Diagnosis and staging

Diagnosis usually combines history, examination, imaging, laboratory tests, pathology, and sometimes molecular testing. A biopsy can show whether cells are cancerous and what type they are. Staging describes how much cancer is present and where it has spread. Stage helps estimate risk, compare treatment options, plan therapy, and discuss prognosis, but it is only one part of the clinical picture.

Treatment planning

Cancer treatment planning balances cancer biology with patient goals and treatment risk. Local treatments, such as surgery and radiation, target cancer in a specific place. Systemic treatments, such as chemotherapy, immunotherapy, targeted therapy, and hormone therapy, travel through the body. Some plans aim to cure; others aim to control growth, reduce symptoms, extend life, or maintain quality of life.

Precision and immune approaches

Modern oncology increasingly uses tumor markers, genetic changes, immune features, and other biomarkers to guide treatment. Targeted therapies may interfere with specific cancer-driving pathways. Immunotherapies can help the immune system recognize or attack cancer, but they work only for some cancers and can cause immune-related side effects. Precision oncology is powerful, but it is not a guarantee of a simple match or cure.

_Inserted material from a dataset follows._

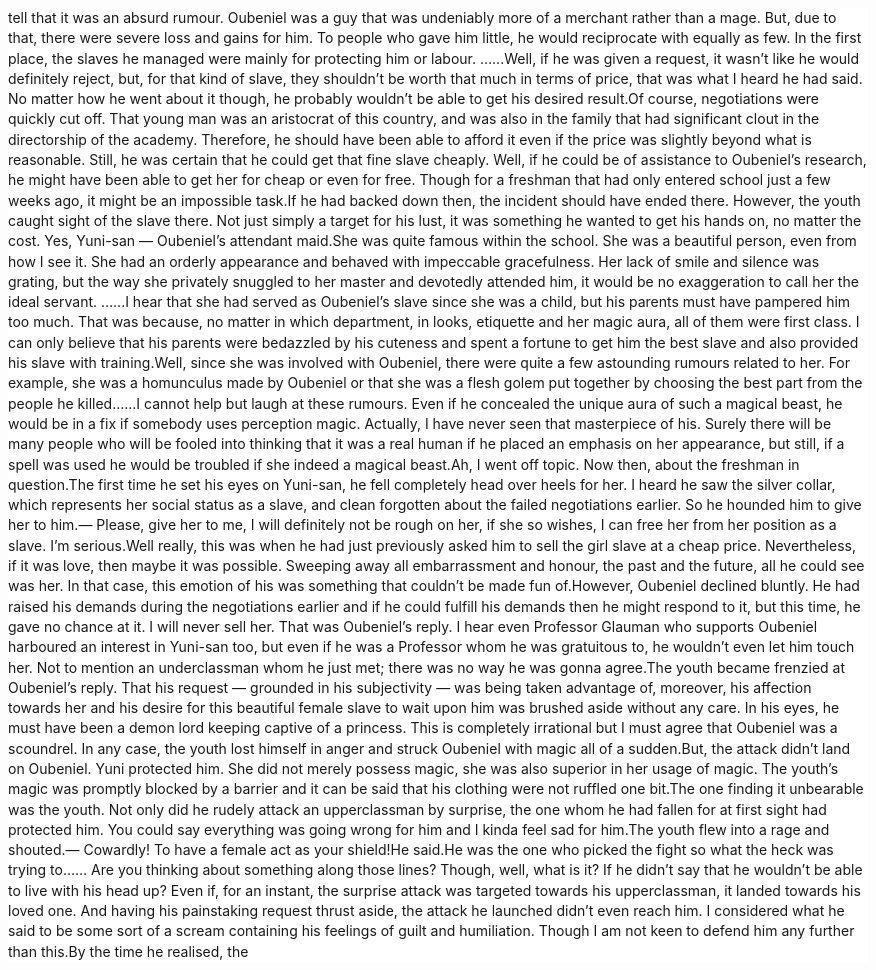 tell that it was an absurd rumour. Oubeniel was a guy that was undeniably more of a merchant rather than a mage. But, due to that, there were severe loss and gains for him. To people who gave him little, he would reciprocate with equally as few. In the first place, the slaves he managed were mainly for protecting him or labour. …...Well, if he was given a request, it wasn’t like he would definitely reject, but, for that kind of slave, they shouldn’t be worth that much in terms of price, that was what I heard he had said. No matter how he went about it though, he probably wouldn’t be able to get his desired result.Of course, negotiations were quickly cut off. That young man was an aristocrat of this country, and was also in the family that had significant clout in the directorship of the academy. Therefore, he should have been able to afford it even if the price was slightly beyond what is reasonable. Still, he was certain that he could get that fine slave cheaply. Well, if he could be of assistance to Oubeniel’s research, he might have been able to get her for cheap or even for free. Though for a freshman that had only entered school just a few weeks ago, it might be an impossible task.If he had backed down then, the incident should have ended there. However, the youth caught sight of the slave there. Not just simply a target for his lust, it was something he wanted to get his hands on, no matter the cost. Yes, Yuni-san — Oubeniel’s attendant maid.She was quite famous within the school. She was a beautiful person, even from how I see it. She had an orderly appearance and behaved with impeccable gracefulness. Her lack of smile and silence was grating, but the way she privately snuggled to her master and devotedly attended him, it would be no exaggeration to call her the ideal servant. …...I hear that she had served as Oubeniel’s slave since she was a child, but his parents must have pampered him too much. That was because, no matter in which department, in looks, etiquette and her magic aura, all of them were first class. I can only believe that his parents were bedazzled by his cuteness and spent a fortune to get him the best slave and also provided his slave with training.Well, since she was involved with Oubeniel, there were quite a few astounding rumours related to her. For example, she was a homunculus made by Oubeniel or that she was a flesh golem put together by choosing the best part from the people he killed…...I cannot help but laugh at these rumours. Even if he concealed the unique aura of such a magical beast, he would be in a fix if somebody uses perception magic. Actually, I have never seen that masterpiece of his. Surely there will be many people who will be fooled into thinking that it was a real human if he placed an emphasis on her appearance, but still, if a spell was used he would be troubled if she indeed a magical beast.Ah, I went off topic. Now then, about the freshman in question.The first time he set his eyes on Yuni-san, he fell completely head over heels for her. I heard he saw the silver collar, which represents her social status as a slave, and clean forgotten about the failed negotiations earlier. So he hounded him to give her to him.— Please, give her to me, I will definitely not be rough on her, if she so wishes, I can free her from her position as a slave. I’m serious.Well really, this was when he had just previously asked him to sell the girl slave at a cheap price. Nevertheless, if it was love, then maybe it was possible. Sweeping away all embarrassment and honour, the past and the future, all he could see was her. In that case, this emotion of his was something that couldn’t be made fun of.However, Oubeniel declined bluntly. He had raised his demands during the negotiations earlier and if he could fulfill his demands then he might respond to it, but this time, he gave no chance at it. I will never sell her. That was Oubeniel’s reply. I hear even Professor Glauman who supports Oubeniel harboured an interest in Yuni-san too, but even if he was a Professor whom he was gratuitous to, he wouldn’t even let him touch her. Not to mention an underclassman whom he just met; there was no way he was gonna agree.The youth became frenzied at Oubeniel’s reply. That his request — grounded in his subjectivity — was being taken advantage of, moreover, his affection towards her and his desire for this beautiful female slave to wait upon him was brushed aside without any care. In his eyes, he must have been a demon lord keeping captive of a princess. This is completely irrational but I must agree that Oubeniel was a scoundrel. In any case, the youth lost himself in anger and struck Oubeniel with magic all of a sudden.But, the attack didn’t land on Oubeniel. Yuni protected him. She did not merely possess magic, she was also superior in her usage of magic. The youth’s magic was promptly blocked by a barrier and it can be said that his clothing were not ruffled one bit.The one finding it unbearable was the youth. Not only did he rudely attack an upperclassman by surprise, the one whom he had fallen for at first sight had protected him. You could say everything was going wrong for him and I kinda feel sad for him.The youth flew into a rage and shouted.— Cowardly! To have a female act as your shield!He said.He was the one who picked the fight so what the heck was trying to…… Are you thinking about something along those lines? Though, well, what is it? If he didn’t say that he wouldn’t be able to live with his head up? Even if, for an instant, the surprise attack was targeted towards his upperclassman, it landed towards his loved one. And having his painstaking request thrust aside, the attack he launched didn’t even reach him. I considered what he said to be some sort of a scream containing his feelings of guilt and humiliation. Though I am not keen to defend him any further than this.By the time he realised, the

Screening, risk, and prevention

Oncology also includes prevention and early detection. Screening can find certain cancers before symptoms appear, or find precancerous changes that can be treated. Risk reduction may include tobacco avoidance, vaccination against cancer-related infections, sun protection, healthy weight, safer alcohol use, occupational protection, genetic counseling for inherited risk, and guideline-based screening. The right screening plan depends on age, sex, family history, exposures, and prior results.

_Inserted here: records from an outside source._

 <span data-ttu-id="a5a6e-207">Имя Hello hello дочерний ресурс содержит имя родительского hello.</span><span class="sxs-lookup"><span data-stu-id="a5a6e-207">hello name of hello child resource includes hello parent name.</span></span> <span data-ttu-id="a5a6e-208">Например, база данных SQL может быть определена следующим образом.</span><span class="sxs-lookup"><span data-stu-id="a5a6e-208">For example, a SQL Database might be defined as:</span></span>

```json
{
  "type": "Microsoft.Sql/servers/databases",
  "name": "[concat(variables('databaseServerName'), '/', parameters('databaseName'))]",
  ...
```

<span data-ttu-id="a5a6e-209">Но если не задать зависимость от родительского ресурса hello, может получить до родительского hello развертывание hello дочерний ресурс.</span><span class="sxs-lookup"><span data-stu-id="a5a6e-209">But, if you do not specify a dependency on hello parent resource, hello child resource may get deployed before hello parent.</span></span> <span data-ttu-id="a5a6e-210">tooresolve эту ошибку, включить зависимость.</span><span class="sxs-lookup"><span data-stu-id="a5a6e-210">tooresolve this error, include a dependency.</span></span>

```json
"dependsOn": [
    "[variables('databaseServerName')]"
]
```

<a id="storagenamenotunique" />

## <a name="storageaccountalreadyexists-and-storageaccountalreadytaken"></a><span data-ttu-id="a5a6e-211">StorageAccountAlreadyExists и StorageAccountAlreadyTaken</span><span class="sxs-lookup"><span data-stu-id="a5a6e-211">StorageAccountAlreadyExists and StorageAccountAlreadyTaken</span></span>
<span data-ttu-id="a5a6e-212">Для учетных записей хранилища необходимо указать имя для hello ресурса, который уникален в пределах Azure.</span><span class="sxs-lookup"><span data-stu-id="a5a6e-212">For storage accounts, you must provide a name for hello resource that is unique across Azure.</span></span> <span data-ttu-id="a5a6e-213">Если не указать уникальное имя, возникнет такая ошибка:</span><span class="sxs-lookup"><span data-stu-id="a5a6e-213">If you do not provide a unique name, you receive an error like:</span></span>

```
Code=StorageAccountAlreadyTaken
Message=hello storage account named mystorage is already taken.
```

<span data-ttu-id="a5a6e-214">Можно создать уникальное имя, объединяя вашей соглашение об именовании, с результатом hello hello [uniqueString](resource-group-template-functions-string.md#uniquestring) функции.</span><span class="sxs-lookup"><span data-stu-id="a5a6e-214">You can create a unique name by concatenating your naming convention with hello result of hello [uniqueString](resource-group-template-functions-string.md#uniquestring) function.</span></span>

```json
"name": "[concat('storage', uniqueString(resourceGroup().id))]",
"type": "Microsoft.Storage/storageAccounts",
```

Living with and after cancer

Cancer care continues after the first treatment decision. People may need surveillance for recurrence, management of late effects, fertility counseling, rehabilitation, nutrition support, mental health care, pain control, financial guidance, and help returning to work or school. Palliative care can be used at any stage to relieve symptoms and support decision-making; it is not limited to the final days of life.

Why it matters

Oncology matters because cancer can affect the body, identity, family roles, work, finances, and future plans all at once. Good cancer care requires scientific precision and humane communication. It can prevent some cancers, find others earlier, cure some, control many, relieve suffering, and help people make choices under uncertainty.